Traditionally, Holdens and Falcons have been backed by evenly divided and staunchly working-class crowds.
And they infamously joined together as one to jeer at the Bathurst podium in 1992 when the pre-Supercar series race was won by a Nissan GT-R driven by Jim Richards, leaving the Ford and Holden fans fuming.
“You’re a pack of arseholes,” was Richards’ succinct response into the microphone.
Hopefully, Nissan Altima drivers Todd and Rick Kelly, along with the second car of Michael Caruso and James Moffat, won’t be subjected to the same reaction if they win this year.
What the response will be if the second new entry, a Mercedes Benz E63 AMG from Erebus Racing, is victorious can only be imagined.
The Nissan is in the same buyer demography range as Holdens and Fords but the up-market Mercedes is not the average Supercar fan’s vehicle of choice.
Nevertheless, the Altima and the E63 are the groundbreakers here, opening the way for possible other makers like Chrysler and Toyota to join in.

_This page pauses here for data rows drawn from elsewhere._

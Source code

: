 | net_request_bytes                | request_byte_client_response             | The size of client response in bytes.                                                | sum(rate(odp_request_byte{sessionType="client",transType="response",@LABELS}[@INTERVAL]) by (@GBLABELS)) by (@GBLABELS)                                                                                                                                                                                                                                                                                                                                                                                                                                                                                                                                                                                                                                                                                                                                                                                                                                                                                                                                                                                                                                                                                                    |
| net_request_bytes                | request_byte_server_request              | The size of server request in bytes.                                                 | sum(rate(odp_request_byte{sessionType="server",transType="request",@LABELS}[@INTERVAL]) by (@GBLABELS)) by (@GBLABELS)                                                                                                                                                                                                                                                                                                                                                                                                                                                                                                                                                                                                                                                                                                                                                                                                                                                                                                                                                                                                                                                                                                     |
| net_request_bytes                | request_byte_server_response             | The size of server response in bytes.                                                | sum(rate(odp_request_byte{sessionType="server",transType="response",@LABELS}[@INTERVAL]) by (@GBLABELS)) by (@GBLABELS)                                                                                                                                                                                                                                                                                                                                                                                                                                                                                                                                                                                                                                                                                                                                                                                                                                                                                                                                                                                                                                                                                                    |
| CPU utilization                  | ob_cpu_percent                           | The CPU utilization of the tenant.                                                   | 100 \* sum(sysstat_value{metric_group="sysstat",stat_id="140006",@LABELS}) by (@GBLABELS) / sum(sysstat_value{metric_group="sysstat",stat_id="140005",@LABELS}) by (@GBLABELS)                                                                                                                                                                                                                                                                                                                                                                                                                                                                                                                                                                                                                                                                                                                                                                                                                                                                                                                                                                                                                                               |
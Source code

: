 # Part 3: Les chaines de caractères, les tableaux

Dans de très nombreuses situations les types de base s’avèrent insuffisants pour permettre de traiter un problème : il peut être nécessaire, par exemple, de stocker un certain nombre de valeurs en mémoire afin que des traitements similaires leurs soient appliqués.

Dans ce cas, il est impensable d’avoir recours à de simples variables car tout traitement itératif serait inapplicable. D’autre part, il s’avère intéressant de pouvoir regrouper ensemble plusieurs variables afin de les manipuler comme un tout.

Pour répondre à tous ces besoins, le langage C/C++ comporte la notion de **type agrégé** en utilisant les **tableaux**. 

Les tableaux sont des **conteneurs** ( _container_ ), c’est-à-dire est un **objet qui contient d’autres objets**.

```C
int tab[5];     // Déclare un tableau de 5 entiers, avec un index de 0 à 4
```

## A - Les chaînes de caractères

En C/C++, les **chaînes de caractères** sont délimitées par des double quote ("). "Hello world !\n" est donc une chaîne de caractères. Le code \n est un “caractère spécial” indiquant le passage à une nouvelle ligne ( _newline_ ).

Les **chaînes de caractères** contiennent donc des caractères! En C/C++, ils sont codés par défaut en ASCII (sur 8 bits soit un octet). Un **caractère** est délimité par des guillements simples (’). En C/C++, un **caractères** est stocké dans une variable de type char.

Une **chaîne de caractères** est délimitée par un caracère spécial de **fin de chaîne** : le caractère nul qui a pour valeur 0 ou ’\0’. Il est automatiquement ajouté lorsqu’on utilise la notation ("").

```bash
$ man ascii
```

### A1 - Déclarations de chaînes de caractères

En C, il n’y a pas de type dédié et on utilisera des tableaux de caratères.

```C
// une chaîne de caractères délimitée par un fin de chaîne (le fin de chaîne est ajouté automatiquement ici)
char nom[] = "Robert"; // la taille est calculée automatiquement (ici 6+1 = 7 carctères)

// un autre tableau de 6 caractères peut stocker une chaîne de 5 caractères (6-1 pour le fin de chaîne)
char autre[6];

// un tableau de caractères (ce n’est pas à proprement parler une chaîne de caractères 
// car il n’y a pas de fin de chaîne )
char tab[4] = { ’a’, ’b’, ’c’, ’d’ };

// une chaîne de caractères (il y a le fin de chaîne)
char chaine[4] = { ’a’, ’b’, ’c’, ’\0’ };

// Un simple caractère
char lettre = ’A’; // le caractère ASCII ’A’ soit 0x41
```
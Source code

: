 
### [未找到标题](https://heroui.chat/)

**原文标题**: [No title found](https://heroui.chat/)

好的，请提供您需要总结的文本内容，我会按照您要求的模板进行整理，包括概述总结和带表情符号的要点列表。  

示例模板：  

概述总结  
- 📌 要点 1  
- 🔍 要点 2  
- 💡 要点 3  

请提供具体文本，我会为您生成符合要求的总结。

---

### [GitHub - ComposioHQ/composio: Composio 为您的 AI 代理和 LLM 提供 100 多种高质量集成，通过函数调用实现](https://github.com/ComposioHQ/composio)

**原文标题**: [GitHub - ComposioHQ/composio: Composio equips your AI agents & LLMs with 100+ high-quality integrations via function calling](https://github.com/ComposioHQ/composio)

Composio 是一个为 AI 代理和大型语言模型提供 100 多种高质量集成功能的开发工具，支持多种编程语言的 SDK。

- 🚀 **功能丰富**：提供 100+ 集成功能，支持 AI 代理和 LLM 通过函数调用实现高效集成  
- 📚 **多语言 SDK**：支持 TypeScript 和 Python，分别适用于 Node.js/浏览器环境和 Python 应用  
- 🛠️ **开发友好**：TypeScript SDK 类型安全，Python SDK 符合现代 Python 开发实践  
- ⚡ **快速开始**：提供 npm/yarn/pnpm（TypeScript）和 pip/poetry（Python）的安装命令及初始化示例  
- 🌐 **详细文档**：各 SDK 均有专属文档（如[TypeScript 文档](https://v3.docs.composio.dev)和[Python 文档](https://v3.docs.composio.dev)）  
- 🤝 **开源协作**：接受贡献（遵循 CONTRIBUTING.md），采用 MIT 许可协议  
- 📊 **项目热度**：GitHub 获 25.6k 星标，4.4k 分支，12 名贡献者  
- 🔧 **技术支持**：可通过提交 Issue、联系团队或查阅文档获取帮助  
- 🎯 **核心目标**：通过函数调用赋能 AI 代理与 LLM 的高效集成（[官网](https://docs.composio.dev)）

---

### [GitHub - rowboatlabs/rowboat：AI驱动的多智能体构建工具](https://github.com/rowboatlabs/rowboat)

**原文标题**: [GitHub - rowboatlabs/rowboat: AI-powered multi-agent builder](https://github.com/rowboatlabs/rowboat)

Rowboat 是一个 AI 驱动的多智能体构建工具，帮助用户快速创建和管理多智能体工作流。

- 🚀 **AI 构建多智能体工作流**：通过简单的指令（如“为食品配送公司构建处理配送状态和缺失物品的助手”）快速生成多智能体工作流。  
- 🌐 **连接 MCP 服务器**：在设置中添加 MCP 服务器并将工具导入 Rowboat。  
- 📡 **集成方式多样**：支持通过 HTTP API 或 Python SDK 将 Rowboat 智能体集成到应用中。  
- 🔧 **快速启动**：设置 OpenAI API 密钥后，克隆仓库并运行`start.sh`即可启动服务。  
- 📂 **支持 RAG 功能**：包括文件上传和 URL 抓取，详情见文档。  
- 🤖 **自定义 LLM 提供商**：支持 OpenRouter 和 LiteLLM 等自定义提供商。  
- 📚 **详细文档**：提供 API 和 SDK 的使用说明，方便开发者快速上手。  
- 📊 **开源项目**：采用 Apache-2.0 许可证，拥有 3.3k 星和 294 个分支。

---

Erebus Racing, which was Stone Brothers Racing, is owned by flamboyant, tattooed property magnate Betty Klimenko, who has had the cars built in Germany as customer racers.
The outfit was given a boost recently when an Erebus SLS sports car won the tough 12-hour enduro at Bathurst, so it’s clear she is not in it just for fun.
Nissan Motorsport was developed from Rick and Todd Kelly’s own team and was a secret project to start with, gaining full factory backing as Japan became more and more impressed with the Kellys’ business plan.
Despite the limits and the theoretical mechanical equality, money continues to rule in all forms of motorsport.
That means that the strong will stay strong so there is no reason to believe that the experienced factory teams will not dominate, even if it is through the best team personnel rather than outright cash.
Jamie Whincup has won four of the past five V8 Supercars championships for Triple Eight Racing, now renamed Red Bull, the eponymous insignia of motor racing worldwide. His teammate Craig Lowndes was second last year.
Ford Performance Racing, featuring Mark Winterbottom and Will Davison, are desperate to break their grip, while the Holden Racing Team of Garth Tander and James Courtney are working to ensure they can revive their glories of a decade ago.
Along with the mechanical changes come a raft of new formats and rules.
Prime among these will be the 60-60 super sprints for six events where there will be no mid-race refuelling.
Instead, the field will compete in four sprint races over the weekend.
On Saturdays, there will be two 60km races, split by a 15-minute break. Qualifying will determine the grid for the first half, while results from that sprint will dictate the line-up for the second race.
On Sundays, teams will compete in two 120km races.
The new format will apply to the Tasmania 360, Perth 360, the Darwin Triple Crown, the Ipswich 360, Winton 360 and the Phillip Island 400.